In her last years, Mrs. Whitman admired Swinburne's poetry, and in her correspondence with Mallarmé she offered the French poet advice on translating "The Raven" (Lloyd 103). She became "one of the most important mediators Mallarmé found between himself and Poe" (Lloyd 104). The French poet advised Whitman on her own translation of his "Tomb of Edgar Poe" (Ticknor 268-270).
Baker calls Whitman's criticism "a minor woman writer's programmatic attempt to publish a deviant, male-gendered authorial identity," but Baker seems to make too much of Whitman's pseudonymous publications. Her somewhat labored commentary about Whitman's attempts to "pass" as a male critic seem off the mark to me on three counts: first, criticism of the period tended to be highly intellectualized and almost genderless. Critics did not write as men or as women but as critics. Second, two of Whitman's key essays were published with the female pseudonym "Egeria," and most of Whitman's articles were circulated in manuscript among the literati and her identity was well known.
The name "Egeria" comes from Roman history. This is the name given to the prophetess (or, some say, consort) of the Roman king Numa Pompilius, the great Roman lawgiver. Since Whitman was the wife of a young Boston lawyer at the time, "Egeria" was a suitable name for the wife and muse of a young man who might hope some day to be a judge or lawmaker. Both articles by-lined "Egeria" appeared early in her widowhood, and this may have added to her reticence.
This raises yet again the question of the extent to which Whitman's literary fame was stifled or limited by her gender. The male writers and editors who encountered Whitman, from the Harvard circle, the Transcendentalist circle, and from New York, implored her to submit articles and poems for publication. According to Baker, Orestes Bronson "offered her an equal share in the profits of his Boston Quarterly Review if she would contribute an article to each number."
The discouragement that Whitman received from family and Providence society seems to have been mostly of female origin. In fact, men are not mentioned much at all in the family history, except when a male is required for legal purposes, such as arranging property transfers. Ticknor, Whitman's first biographer, alludes to family pressures that discouraged Whitman in her early years. Two of the original documents are at the John Hay library at Brown University — two letters from an older cousin who had been a "second mother" to Whitman during her stays on Long Island. Here we can see, first-hand, the kind of admonishment that Whitman had to endure in her teens, precisely when her passion for poetry was reaching its apex:


I am still as much your mother as ever. How do your studies come on? Do you go to school or not? if not, I hope that you study at home. Do not neglect this important facet of your life. It is now the springtime with you, my dear, and recollect that if you attend more to its enjoyments than its cares; if intent only on its flowers and birds, its fragrance and its harmony, you neglect the toilsome preparation and … your summer will be without fruit and your winter dreary indeed.
Of this be certain, that the only earthly foundation for permanent satisfaction is the utilization of the intellectual and moral faculties. Devote yourself, in the first place, to God, read his book, pray unto him and endeavor to increase in his knowledge. This, my child, is the only safe refuge in affliction, the only firm support in prosperity as well as in adversity, the only course of temporal as well as eternal happiness.
In the next place, cultivate a taste for solid and substantial knowledge; this only will tend to make you the sort of character I wish you to be. Poetry and novels, delightful as they may be to a youthful mind, are not only nugatory, they are not only void of all useful instruction, but they positively contaminate, and they occupy the time that ought to be devoted to better things (Marsh, Ms 204, HA1388).

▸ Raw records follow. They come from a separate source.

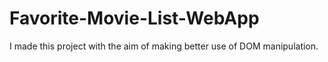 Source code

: # Favorite-Movie-List-WebApp
I made this project with the aim of making better use of DOM manipulation.
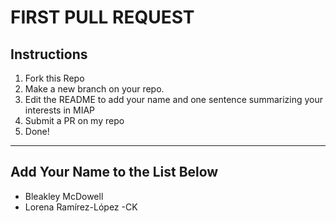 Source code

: # FIRST PULL REQUEST

## Instructions
1. Fork this Repo
2. Make a new branch on your repo.
3. Edit the README to add your name and one sentence summarizing your interests in MIAP
4. Submit a PR on my repo
5. Done!

<hr>

## Add Your Name to the List Below

- Bleakley McDowell
- Lorena Ramírez-López
-CK
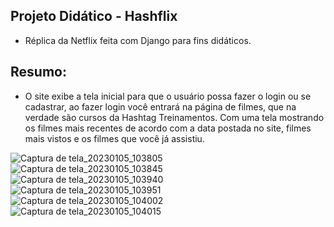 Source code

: 
## Projeto Didático - Hashflix

- Réplica da Netflix feita com Django para fins didáticos.

## Resumo:

- O site exibe a tela inicial para que o usuário possa fazer o login ou se cadastrar, ao fazer login você entrará na página de filmes, que na verdade são cursos da Hashtag Treinamentos. Com uma tela mostrando os filmes mais recentes de acordo com a data postada no site, filmes mais vistos e os filmes que você já assistiu.

![Captura de tela_20230105_103805](https://user-images.githubusercontent.com/83433537/210794033-2af69050-393a-42a5-af40-56738ee43f6b.png)
<br>
![Captura de tela_20230105_103845](https://user-images.githubusercontent.com/83433537/210794038-8808cbf5-f049-42ad-9843-0fe55f9dd82b.png)
<br>
![Captura de tela_20230105_103940](https://user-images.githubusercontent.com/83433537/210794046-a4e7fa4f-efca-4cd4-80b3-3b0fc1a2d272.png)
<br>
![Captura de tela_20230105_103951](https://user-images.githubusercontent.com/83433537/210794050-82f89bf3-1b1a-41f2-afc9-221f8668e89c.png)
<br>
![Captura de tela_20230105_104002](https://user-images.githubusercontent.com/83433537/210794057-b87a3b51-4ae1-4109-8fc6-4e5362e73d82.png)
<br>
![Captura de tela_20230105_104015](https://user-images.githubusercontent.com/83433537/210794063-7fb8a193-fe14-4e9c-8d6d-36d20c59814b.png)




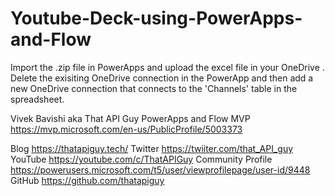 # Youtube-Deck-using-PowerApps-and-Flow

Import the .zip file in PowerApps and upload the excel file in your OneDrive . Delete the exisiting OneDrive connection in the PowerApp and then add a new OneDrive connection that connects to the 'Channels' table in the spreadsheet.

  
Vivek Bavishi aka That API Guy
PowerApps and Flow MVP 
https://mvp.microsoft.com/en-us/PublicProfile/5003373


Blog https://thatapiguy.tech/
Twitter https://twiiter.com/that_API_guy 
YouTube https://youtube.com/c/ThatAPIGuy 
Community Profile https://powerusers.microsoft.com/t5/user/viewprofilepage/user-id/9448
GitHub https://github.com/thatapiguy
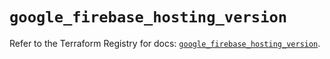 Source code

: # `google_firebase_hosting_version`

Refer to the Terraform Registry for docs: [`google_firebase_hosting_version`](https://registry.terraform.io/providers/hashicorp/google-beta/6.31.0/docs/resources/google_firebase_hosting_version).
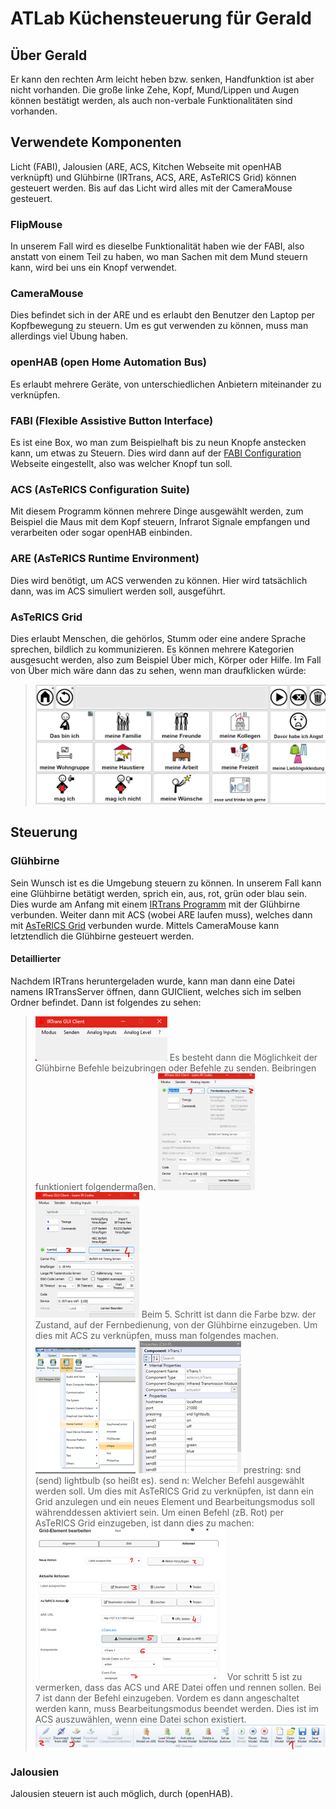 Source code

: # ATLab Küchensteuerung für Gerald

## Über Gerald
Er kann den rechten Arm leicht heben bzw. senken, Handfunktion ist aber nicht vorhanden. Die große linke Zehe, Kopf, Mund/Lippen und Augen können bestätigt werden, als auch non-verbale Funktionalitäten sind vorhanden.
## Verwendete Komponenten
Licht (FABI), Jalousien (ARE, ACS, Kitchen Webseite mit openHAB verknüpft) und Glühbirne (IRTrans, ACS, ARE, AsTeRICS Grid) können gesteuert werden. Bis auf das Licht wird alles mit der CameraMouse gesteuert.
### FlipMouse
In unserem Fall wird es dieselbe Funktionalität haben wie der FABI, also anstatt von einem Teil zu haben, wo man Sachen mit dem Mund steuern kann, wird bei uns ein Knopf verwendet.
### CameraMouse
Dies befindet sich in der ARE und es erlaubt den Benutzer den Laptop per Kopfbewegung zu steuern. Um es gut verwenden zu können, muss man allerdings viel Übung haben.
### openHAB (open Home Automation Bus)
Es erlaubt mehrere Geräte, von unterschiedlichen Anbietern miteinander zu verknüpfen.
### FABI (Flexible Assistive Button Interface)
Es ist eine Box, wo man zum Beispielhaft bis zu neun Knopfe anstecken kann, um etwas zu Steuern. Dies wird dann auf der [FABI Configuration](https://fabi.asterics.eu/index_fabi.htm) Webseite eingestellt, also was welcher Knopf tun soll.
### ACS (AsTeRICS Configuration Suite)
Mit diesem Programm können mehrere Dinge ausgewählt werden, zum Beispiel die Maus mit dem Kopf steuern, Infrarot Signale empfangen und verarbeiten oder sogar openHAB einbinden.
### ARE (AsTeRICS Runtime Environment)
Dies wird benötigt, um ACS verwenden zu können. Hier wird tatsächlich dann, was im ACS simuliert werden soll, ausgeführt.
### AsTeRICS Grid
Dies erlaubt Menschen, die gehörlos, Stumm oder eine andere Sprache sprechen, bildlich zu kommunizieren. Es können mehrere Kategorien ausgesucht werden, also zum Beispiel Über mich, Körper oder Hilfe. Im Fall von Über mich wäre dann das zu sehen, wenn man draufklicken würde:
>![AsTeRICS Grid Example](img/ExampleGrid.png)
## Steuerung
### Glühbirne
Sein Wunsch ist es die Umgebung steuern zu können. In unserem Fall kann eine Glühbirne betätigt werden, sprich ein, aus, rot, grün oder blau sein. Dies wurde am Anfang mit einem [IRTrans Programm](https://www.irtrans.de/de/download/windows.php) mit der Glühbirne verbunden. Weiter dann mit ACS (wobei ARE laufen muss), welches dann mit [AsTeRICS Grid](https://grid.asterics.eu/) verbunden wurde. Mittels CameraMouse kann letztendlich die Glühbirne gesteuert werden.
#### Detaillierter
Nachdem IRTrans heruntergeladen wurde, kann man dann eine Datei namens IRTransServer öffnen, dann GUIClient, welches sich im selben Ordner befindet. Dann ist folgendes zu sehen:
>![IRTrans GUI](img/IrTransGui.png)
Es besteht dann die Möglichkeit der Glühbirne Befehle beizubringen oder Befehle zu senden. Beibringen funktioniert folgendermaßen.
>![IRTrans Gui One and Two](img/IrTranOt.png) ![IRTrans Gui Three and Four](img/IrTranTf.png)
Beim 5. Schritt ist dann die Farbe bzw. der Zustand, auf der Fernbedienung, von der Glühbirne einzugeben.
Um dies mit ACS zu verknüpfen, muss man folgendes machen.
>![ACS1](img/ACS1.png) ![ACS2](img/ACS2.png)
prestring: snd (send) lightbulb (so heißt es).
send n: Welcher Befehl ausgewählt werden soll.
Um dies mit AsTeRICS Grid zu verknüpfen, ist dann ein Grid anzulegen und ein neues Element und Bearbeitungsmodus soll währenddessen aktiviert sein. Um einen Befehl (zB. Rot) per AsTeRICS Grid einzugeben, ist dann dies zu machen:
>![Grid Connect](img/GridConnect.png)
Vor schritt 5 ist zu vermerken, dass das ACS und ARE Datei offen und rennen sollen. Bei 7 ist dann der Befehl einzugeben. Vordem es dann angeschaltet werden kann, muss Bearbeitungsmodus beendet werden.
Dies ist im ACS auszuwählen, wenn eine Datei schon existiert.
>![Exist](img/Exist.png)
### Jalousien
Jalousien steuern ist auch möglich, durch (openHAB).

Two months later, Whitman's cousin reinforces her argument in another letter:


I hear from your own account that you read too much poetry, dear Sarah. Indulged in to excess it becomes almost if not quite as pernicious as novels. Any kind of reading which tends to excite the fancy and raise up visions of romantic feelings unknown to this world is dangerous, except occasionally as a relaxation (Marsh, MS 204, HA1387).

This is probably the kind of regurgitated sermonizing that young Sarah Helen would have heard from her mother and the social circle of genteel old families into which she was born. Rebellion had its price, but the young poet was clearly drawn to the rebels' side. She exulted when her father, in his seventies, took up arms in the Dorr War and was briefly jailed. She chose a "conventional" husband, but her mother may not have known that John Winslow Whitman was actually a freethinker who had scandalized his class at Brown by giving a commencement address titled "The Atheist."

-- to be continued --



SUBJECTS: antebellum literature, Providence, Sarah Helen Whitman






Thursday, September 13, 2018

Sarah Helen Whitman as Poet and Critic, Part 2

Sarah Helen Whitman as Poet and Critic, Part 2

by Brett Rutherford


Family Troubles

Meantime, Nicholas Power, rebuffed from the attractive red house on Benefit Street, had set up lodgings in a Providence hotel and began his new, disreputable existence, pursuing ladies of the theater. The prejudice against theater people was so strong in America at this time that actors were routinely forbidden the use of churches for weddings and funerals. So it is possible that the contemporary reference to "actresses" was a euphemism implying all kinds of women, including prostitutes.
At this time, the Power-Whitman household probably assumed its frozen triangle of control, dependence and artistic defiance. Mrs. Anna Power held the purse strings. She would make certain that no man ever got near the modest fortune that had come their way through the Marsh family.
The younger sister, Susan Anna, careened between manic highs and long periods of sullen silence. One episode reportedly led her to a sanitarium stay, for "mania," but Mrs. Power evidently preferred the cheaper long-term solution of keeping her daughter at home, under constant supervision.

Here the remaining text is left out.